• [Exercise directions]:
Which lines of the listing hold the string "provides"? Copy those lines.

• [Data shown]:
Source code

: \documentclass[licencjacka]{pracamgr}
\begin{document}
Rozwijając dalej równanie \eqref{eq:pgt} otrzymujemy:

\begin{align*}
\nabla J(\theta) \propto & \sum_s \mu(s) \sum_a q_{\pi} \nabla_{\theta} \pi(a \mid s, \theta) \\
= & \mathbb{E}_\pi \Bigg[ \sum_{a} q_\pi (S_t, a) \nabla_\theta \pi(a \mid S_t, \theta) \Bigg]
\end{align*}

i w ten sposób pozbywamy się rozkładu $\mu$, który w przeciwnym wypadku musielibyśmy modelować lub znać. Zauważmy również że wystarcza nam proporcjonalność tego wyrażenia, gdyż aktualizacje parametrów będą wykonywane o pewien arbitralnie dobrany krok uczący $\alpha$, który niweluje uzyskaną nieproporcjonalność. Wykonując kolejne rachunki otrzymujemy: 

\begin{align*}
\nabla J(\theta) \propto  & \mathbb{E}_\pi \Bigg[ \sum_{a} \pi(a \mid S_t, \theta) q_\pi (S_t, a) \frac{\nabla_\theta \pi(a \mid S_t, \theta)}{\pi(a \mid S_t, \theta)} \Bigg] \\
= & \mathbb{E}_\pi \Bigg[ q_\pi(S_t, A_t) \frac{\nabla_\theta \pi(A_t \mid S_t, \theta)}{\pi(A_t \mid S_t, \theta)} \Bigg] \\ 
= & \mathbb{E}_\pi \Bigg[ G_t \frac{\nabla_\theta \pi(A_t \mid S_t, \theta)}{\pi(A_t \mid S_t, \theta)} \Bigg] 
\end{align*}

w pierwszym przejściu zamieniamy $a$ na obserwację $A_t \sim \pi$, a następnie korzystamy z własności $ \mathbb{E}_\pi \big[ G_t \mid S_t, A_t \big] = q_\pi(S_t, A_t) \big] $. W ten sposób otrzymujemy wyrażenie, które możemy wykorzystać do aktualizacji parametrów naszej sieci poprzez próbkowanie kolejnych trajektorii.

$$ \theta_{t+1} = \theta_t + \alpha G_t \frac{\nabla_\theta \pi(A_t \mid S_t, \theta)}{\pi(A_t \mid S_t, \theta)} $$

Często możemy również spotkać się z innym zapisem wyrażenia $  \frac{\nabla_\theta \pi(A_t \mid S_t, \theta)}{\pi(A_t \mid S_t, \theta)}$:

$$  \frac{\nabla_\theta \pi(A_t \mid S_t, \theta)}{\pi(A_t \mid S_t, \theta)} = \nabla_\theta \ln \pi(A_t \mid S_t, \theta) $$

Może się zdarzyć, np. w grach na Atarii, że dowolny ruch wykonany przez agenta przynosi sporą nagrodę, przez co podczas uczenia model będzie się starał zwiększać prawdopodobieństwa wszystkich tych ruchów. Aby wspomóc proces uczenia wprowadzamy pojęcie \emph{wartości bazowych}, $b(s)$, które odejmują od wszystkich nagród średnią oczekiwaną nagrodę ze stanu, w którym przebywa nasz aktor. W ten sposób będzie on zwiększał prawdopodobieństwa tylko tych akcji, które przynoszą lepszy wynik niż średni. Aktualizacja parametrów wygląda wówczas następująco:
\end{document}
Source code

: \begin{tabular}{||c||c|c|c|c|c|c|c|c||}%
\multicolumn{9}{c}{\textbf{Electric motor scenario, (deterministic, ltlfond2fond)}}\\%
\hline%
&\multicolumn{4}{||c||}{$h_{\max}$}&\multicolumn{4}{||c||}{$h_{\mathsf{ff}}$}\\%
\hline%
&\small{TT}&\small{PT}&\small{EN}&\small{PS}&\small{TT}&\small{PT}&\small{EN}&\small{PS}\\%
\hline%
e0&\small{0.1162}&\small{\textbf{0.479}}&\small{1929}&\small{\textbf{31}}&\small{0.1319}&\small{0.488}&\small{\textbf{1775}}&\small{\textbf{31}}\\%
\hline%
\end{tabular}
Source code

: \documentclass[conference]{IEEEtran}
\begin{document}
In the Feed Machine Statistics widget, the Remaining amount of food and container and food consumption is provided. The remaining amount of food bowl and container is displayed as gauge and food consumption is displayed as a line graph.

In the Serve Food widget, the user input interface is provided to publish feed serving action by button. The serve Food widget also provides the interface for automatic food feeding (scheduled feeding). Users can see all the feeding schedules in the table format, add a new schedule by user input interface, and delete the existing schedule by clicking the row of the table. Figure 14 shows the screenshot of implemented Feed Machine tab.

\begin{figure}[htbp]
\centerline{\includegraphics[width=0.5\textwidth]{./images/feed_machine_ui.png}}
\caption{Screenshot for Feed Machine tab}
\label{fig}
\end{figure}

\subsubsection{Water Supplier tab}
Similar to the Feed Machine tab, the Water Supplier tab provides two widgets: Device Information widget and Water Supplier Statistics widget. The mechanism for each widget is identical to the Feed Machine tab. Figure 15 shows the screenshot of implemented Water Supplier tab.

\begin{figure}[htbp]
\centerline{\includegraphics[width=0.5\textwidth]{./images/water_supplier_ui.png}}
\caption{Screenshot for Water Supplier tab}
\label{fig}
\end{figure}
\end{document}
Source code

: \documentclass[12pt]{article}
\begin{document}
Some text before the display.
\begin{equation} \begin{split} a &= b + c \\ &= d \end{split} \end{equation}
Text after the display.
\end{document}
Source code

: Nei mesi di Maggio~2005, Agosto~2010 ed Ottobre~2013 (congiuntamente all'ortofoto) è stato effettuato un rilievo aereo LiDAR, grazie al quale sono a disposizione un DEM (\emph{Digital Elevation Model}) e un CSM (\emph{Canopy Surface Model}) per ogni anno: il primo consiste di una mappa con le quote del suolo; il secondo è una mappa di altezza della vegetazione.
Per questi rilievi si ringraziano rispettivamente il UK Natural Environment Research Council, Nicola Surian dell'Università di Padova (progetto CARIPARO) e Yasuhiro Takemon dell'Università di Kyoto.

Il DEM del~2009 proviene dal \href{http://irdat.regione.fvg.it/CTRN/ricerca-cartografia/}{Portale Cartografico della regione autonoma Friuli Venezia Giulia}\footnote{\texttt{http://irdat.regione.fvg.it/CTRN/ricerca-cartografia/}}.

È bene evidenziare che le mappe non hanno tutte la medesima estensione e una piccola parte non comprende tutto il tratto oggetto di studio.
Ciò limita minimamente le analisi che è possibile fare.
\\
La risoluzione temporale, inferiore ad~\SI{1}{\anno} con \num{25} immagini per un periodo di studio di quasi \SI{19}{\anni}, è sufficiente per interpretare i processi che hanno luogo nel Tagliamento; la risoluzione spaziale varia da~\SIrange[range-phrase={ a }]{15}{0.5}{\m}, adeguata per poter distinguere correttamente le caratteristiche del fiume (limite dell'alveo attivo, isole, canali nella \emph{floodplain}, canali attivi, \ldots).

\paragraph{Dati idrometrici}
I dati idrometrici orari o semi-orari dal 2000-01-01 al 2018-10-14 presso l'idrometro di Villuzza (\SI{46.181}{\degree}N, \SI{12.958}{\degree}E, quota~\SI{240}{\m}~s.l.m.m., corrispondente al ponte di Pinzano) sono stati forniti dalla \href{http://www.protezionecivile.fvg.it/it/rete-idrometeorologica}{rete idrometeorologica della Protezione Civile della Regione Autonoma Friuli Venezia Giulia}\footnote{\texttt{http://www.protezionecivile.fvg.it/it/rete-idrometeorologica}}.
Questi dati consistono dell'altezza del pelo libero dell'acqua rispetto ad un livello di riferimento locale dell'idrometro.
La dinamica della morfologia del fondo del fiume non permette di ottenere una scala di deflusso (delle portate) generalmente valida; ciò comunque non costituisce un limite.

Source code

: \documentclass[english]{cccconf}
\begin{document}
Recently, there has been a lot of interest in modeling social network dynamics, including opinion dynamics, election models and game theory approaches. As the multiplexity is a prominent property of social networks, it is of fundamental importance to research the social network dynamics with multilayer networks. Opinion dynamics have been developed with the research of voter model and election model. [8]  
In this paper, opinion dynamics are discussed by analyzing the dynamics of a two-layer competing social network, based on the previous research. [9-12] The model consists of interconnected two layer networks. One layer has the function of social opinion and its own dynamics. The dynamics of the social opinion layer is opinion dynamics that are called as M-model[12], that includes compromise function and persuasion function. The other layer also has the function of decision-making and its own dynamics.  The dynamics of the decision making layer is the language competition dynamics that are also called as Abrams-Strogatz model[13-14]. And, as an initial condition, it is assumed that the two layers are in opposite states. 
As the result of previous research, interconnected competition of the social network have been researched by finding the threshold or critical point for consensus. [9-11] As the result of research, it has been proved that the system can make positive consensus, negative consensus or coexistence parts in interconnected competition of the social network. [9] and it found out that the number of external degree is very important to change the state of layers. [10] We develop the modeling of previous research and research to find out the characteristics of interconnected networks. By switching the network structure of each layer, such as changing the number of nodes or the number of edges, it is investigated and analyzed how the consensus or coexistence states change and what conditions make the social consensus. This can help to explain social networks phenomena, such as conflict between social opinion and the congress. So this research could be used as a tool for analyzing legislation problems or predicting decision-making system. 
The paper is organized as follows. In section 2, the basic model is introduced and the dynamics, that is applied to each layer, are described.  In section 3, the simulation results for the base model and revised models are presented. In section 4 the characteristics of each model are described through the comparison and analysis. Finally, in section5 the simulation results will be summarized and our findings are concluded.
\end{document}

• [Solution below]:
In the Serve Food widget, the user input interface is provided to publish feed serving action by button. The serve Food widget also provides the interface for automatic food feeding (scheduled feeding). Users can see all the feeding schedules in the table format, add a new schedule by user input interface, and delete the existing schedule by clicking the row of the table. Figure 14 shows the screenshot of implemented Feed Machine tab.
Similar to the Feed Machine tab, the Water Supplier tab provides two widgets: Device Information widget and Water Supplier Statistics widget. The mechanism for each widget is identical to the Feed Machine tab. Figure 15 shows the screenshot of implemented Water Supplier tab.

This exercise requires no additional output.